▸ **TASK TO CARRY OUT**
Transcribe every entry that follows, word for word, and omit the images.

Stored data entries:
* * * * * * * * *

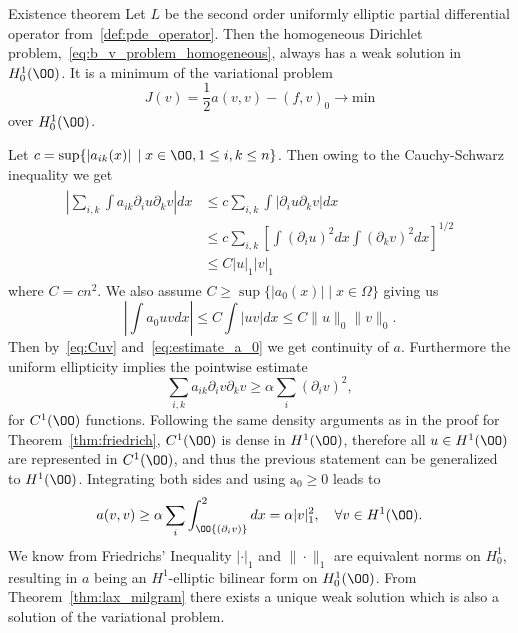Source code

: \begin{thmx}{Existence theorem}
    Let $L$ be the second order uniformly elliptic partial differential operator from~\eqref{def:pde_operator}.
     Then the homogeneous Dirichlet problem,~\eqref{eq:b_v_problem_homogeneous}, always has a weak solution in $H_0^1(\OO)$. It is a minimum of the variational problem
    \begin{equation}
        J(v)=\frac{1}{2} a(v,v) - {(f, v)}_0 \rightarrow \text{min}
    \end{equation}
    over $H_0^1(\OO)$.\label{thm:existence_hom_dirichlet}
\end{thmx}

\begin{bev}
    Let $c = \sup\{\left| a_{ik}(x) \right| \; | \; x \in \OO, 1 \leq i,k \leq n\}$. Then owing to the Cauchy-Schwarz inequality we get
    \begin{align}
    \begin{split}
        \left| \sum_{i,k} \int a_{ik} \partial_i u \partial_k v  \right| dx &\leq c \sum_{i,k} \int  \left|  \partial_i u \partial_k v \right|dx\\
        &\leq c \sum_{i,k} {\left[ \int {\left( \partial_i u \right)}^2 dx \int {\left( \partial_k v \right)}^2 dx  \right]}^{1/2} \\
        &\leq C {\left| u \right|}_1 {\left| v \right|}_1 \label{eq:Cuv}
    \end{split}
    \end{align}
    where $C=cn^2$. 
    We also assume $C\geq \sup\{|a_0(x)| \; | \; x\in \Omega\}$ giving us
    \begin{equation}
        \left|\int a_0 u v dx \right| \leq C \int |u v| dx \leq C \|u\|_0 \|v\|_0.  
        \label{eq:estimate_a_0}   
    \end{equation}
    Then by~\eqref{eq:Cuv} and~\eqref{eq:estimate_a_0} we get continuity of $a$.
    Furthermore the uniform ellipticity implies the pointwise estimate %
    \[
        \sum_{i,k} a_{ik} \partial_i v \partial_k v \geq \alpha \sum_i {\left( \partial_i v \right)}^2,
    \]
    for $C^1(\OO)$ functions.
    Following the same density arguments as in the proof for Theorem~\ref{thm:friedrich}, $C^1(\OO)$ is dense in $H^1(\OO)$, therefore all $u \in H^1(\OO)$ are represented in $C^1(\OO)$, and thus the previous statement can be generalized to $H^1(\OO)$.
    Integrating both sides and using $\text{a}_0 \geq 0$ leads to %
    \begin{equation}
        a(v,v) \geq \alpha \sum_i \int_\OO {\left(\partial_i v\right)}^2 dx = \alpha |v|^2_1, \quad \forall v \in H^1(\OO).
        \label{eq:alpha_ellipticity}
    \end{equation}
    We know from Friedrichs' Inequality $|\cdot|_1$ and $\| \cdot \|_1$ are equivalent norms on $H_0^1$,
     resulting in $a$ being an $H^1$-elliptic bilinear form on $H_0^1(\OO)$.
    From Theorem~\ref{thm:lax_milgram} there exists a unique weak solution which is also a solution of the variational problem.
\end{bev}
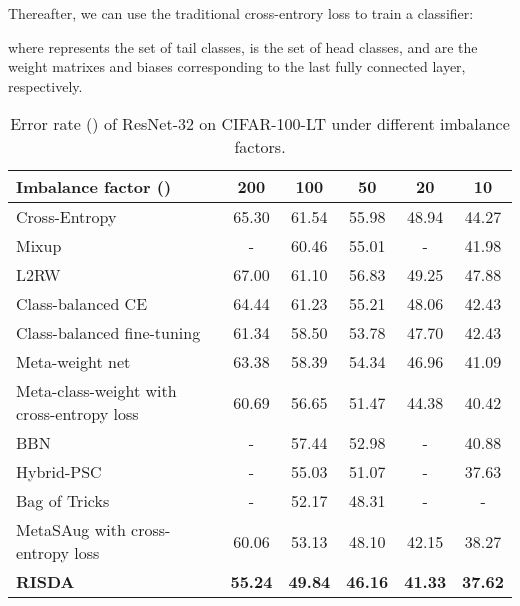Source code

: \documentclass[letterpaper]{article} \usepackage{aaai22}  \usepackage{times}  \usepackage{helvet}  \usepackage{courier}  \usepackage[hyphens]{url}  \usepackage{graphicx} \usepackage{bm}
\begin{document}
	Thereafter, we can use the traditional cross-entrory loss to train a classifier: 
	
	
	where  represents the set of tail classes,  is the set of head classes,
	 and  are the weight matrixes and
	biases corresponding to the last fully connected layer, respectively.
	\begin{table*}[!pt]
		\centering
		\begin{tabular}{lccccc}
			\toprule
			Imbalance factor ()      & 200   & 100   & 50    & 20    & 10 \\
			\midrule
			Cross-Entropy      & 65.30 & 61.54 & 55.98 & 48.94 & 44.27 \\ 
			Mixup \cite{zhang2017mixup}     &-       &60.46       &55.01       &-       &41.98       \\ 
			L2RW \cite{ren2018learning}        &67.00       &61.10       &56.83       &49.25       &47.88       \\ 
			Class-balanced CE \cite{cui2019class}         &64.44       &61.23       &55.21       &48.06       &42.43       \\ 
			Class-balanced  fine-tuning \cite{DBLP:conf/cvpr/CuiSSHB18}         &61.34       &58.50       &53.78       &47.70       &42.43       \\ 
			Meta-weight net \cite{shu2019meta}                           &63.38      &58.39       &54.34      &46.96       &41.09       \\ 
			Meta-class-weight with cross-entropy loss \cite{jamal2020rethinking} &60.69       &56.65       &51.47       &44.38       &40.42       \\ 
			BBN \cite{zhou2020bbn}                                       &-       &57.44       &52.98       &-       &40.88       \\ 
			Hybrid-PSC \cite{wang2021contrastive}                                &-       &55.03       & 51.07      &-      &37.63       \\ 
			Bag of Tricks \cite{zhang2021bag}                           &-       &52.17       &48.31       &-       &-       \\ 
			MetaSAug with cross-entropy loss \cite{li2021metasaug}          &60.06       &53.13       &48.10       &42.15       &38.27       \\ 
			\textbf{RISDA}                                 &\textbf{55.24}       &\textbf{49.84}       &\textbf{46.16}       &\textbf{41.33}         &\textbf{37.62}       \\ 
			\bottomrule
		\end{tabular}
		\caption{Error rate () of ResNet-32 on CIFAR-100-LT under different imbalance factors.}
		\label{tab1}
	\end{table*}
	
\end{document}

* * * * * * * * *

▸ **EXERCISE OUTPUT**
Source code

: \begin{thmx}{Existence theorem}
    Let $L$ be the second order uniformly elliptic partial differential operator from~\eqref{def:pde_operator}.
     Then the homogeneous Dirichlet problem,~\eqref{eq:b_v_problem_homogeneous}, always has a weak solution in $H_0^1(\OO)$. It is a minimum of the variational problem
    \begin{equation}
        J(v)=\frac{1}{2} a(v,v) - {(f, v)}_0 \rightarrow \text{min}
    \end{equation}
    over $H_0^1(\OO)$.\label{thm:existence_hom_dirichlet}
\end{thmx}

\begin{bev}
    Let $c = \sup\{\left| a_{ik}(x) \right| \; | \; x \in \OO, 1 \leq i,k \leq n\}$. Then owing to the Cauchy-Schwarz inequality we get
    \begin{align}
    \begin{split}
        \left| \sum_{i,k} \int a_{ik} \partial_i u \partial_k v  \right| dx &\leq c \sum_{i,k} \int  \left|  \partial_i u \partial_k v \right|dx\\
        &\leq c \sum_{i,k} {\left[ \int {\left( \partial_i u \right)}^2 dx \int {\left( \partial_k v \right)}^2 dx  \right]}^{1/2} \\
        &\leq C {\left| u \right|}_1 {\left| v \right|}_1 \label{eq:Cuv}
    \end{split}
    \end{align}
    where $C=cn^2$. 
    We also assume $C\geq \sup\{|a_0(x)| \; | \; x\in \Omega\}$ giving us
    \begin{equation}
        \left|\int a_0 u v dx \right| \leq C \int |u v| dx \leq C \|u\|_0 \|v\|_0.  
        \label{eq:estimate_a_0}   
    \end{equation}
    Then by~\eqref{eq:Cuv} and~\eqref{eq:estimate_a_0} we get continuity of $a$.
    Furthermore the uniform ellipticity implies the pointwise estimate %
    \[
        \sum_{i,k} a_{ik} \partial_i v \partial_k v \geq \alpha \sum_i {\left( \partial_i v \right)}^2,
    \]
    for $C^1(\OO)$ functions.
    Following the same density arguments as in the proof for Theorem~\ref{thm:friedrich}, $C^1(\OO)$ is dense in $H^1(\OO)$, therefore all $u \in H^1(\OO)$ are represented in $C^1(\OO)$, and thus the previous statement can be generalized to $H^1(\OO)$.
    Integrating both sides and using $\text{a}_0 \geq 0$ leads to %
    \begin{equation}
        a(v,v) \geq \alpha \sum_i \int_\OO {\left(\partial_i v\right)}^2 dx = \alpha |v|^2_1, \quad \forall v \in H^1(\OO).
        \label{eq:alpha_ellipticity}
    \end{equation}
    We know from Friedrichs' Inequality $|\cdot|_1$ and $\| \cdot \|_1$ are equivalent norms on $H_0^1$,
     resulting in $a$ being an $H^1$-elliptic bilinear form on $H_0^1(\OO)$.
    From Theorem~\ref{thm:lax_milgram} there exists a unique weak solution which is also a solution of the variational problem.
\end{bev}
Source code

: \documentclass[letterpaper]{article} \usepackage{aaai22}  \usepackage{times}  \usepackage{helvet}  \usepackage{courier}  \usepackage[hyphens]{url}  \usepackage{graphicx} \usepackage{bm}
\begin{document}
	Thereafter, we can use the traditional cross-entrory loss to train a classifier: 
	
	
	where  represents the set of tail classes,  is the set of head classes,
	 and  are the weight matrixes and
	biases corresponding to the last fully connected layer, respectively.
	\begin{table*}[!pt]
		\centering
		\begin{tabular}{lccccc}
			\toprule
			Imbalance factor ()      & 200   & 100   & 50    & 20    & 10 \\
			\midrule
			Cross-Entropy      & 65.30 & 61.54 & 55.98 & 48.94 & 44.27 \\ 
			Mixup \cite{zhang2017mixup}     &-       &60.46       &55.01       &-       &41.98       \\ 
			L2RW \cite{ren2018learning}        &67.00       &61.10       &56.83       &49.25       &47.88       \\ 
			Class-balanced CE \cite{cui2019class}         &64.44       &61.23       &55.21       &48.06       &42.43       \\ 
			Class-balanced  fine-tuning \cite{DBLP:conf/cvpr/CuiSSHB18}         &61.34       &58.50       &53.78       &47.70       &42.43       \\ 
			Meta-weight net \cite{shu2019meta}                           &63.38      &58.39       &54.34      &46.96       &41.09       \\ 
			Meta-class-weight with cross-entropy loss \cite{jamal2020rethinking} &60.69       &56.65       &51.47       &44.38       &40.42       \\ 
			BBN \cite{zhou2020bbn}                                       &-       &57.44       &52.98       &-       &40.88       \\ 
			Hybrid-PSC \cite{wang2021contrastive}                                &-       &55.03       & 51.07      &-      &37.63       \\ 
			Bag of Tricks \cite{zhang2021bag}                           &-       &52.17       &48.31       &-       &-       \\ 
			MetaSAug with cross-entropy loss \cite{li2021metasaug}          &60.06       &53.13       &48.10       &42.15       &38.27       \\ 
			\textbf{RISDA}                                 &\textbf{55.24}       &\textbf{49.84}       &\textbf{46.16}       &\textbf{41.33}         &\textbf{37.62}       \\ 
			\bottomrule
		\end{tabular}
		\caption{Error rate () of ResNet-32 on CIFAR-100-LT under different imbalance factors.}
		\label{tab1}
	\end{table*}
	
\end{document}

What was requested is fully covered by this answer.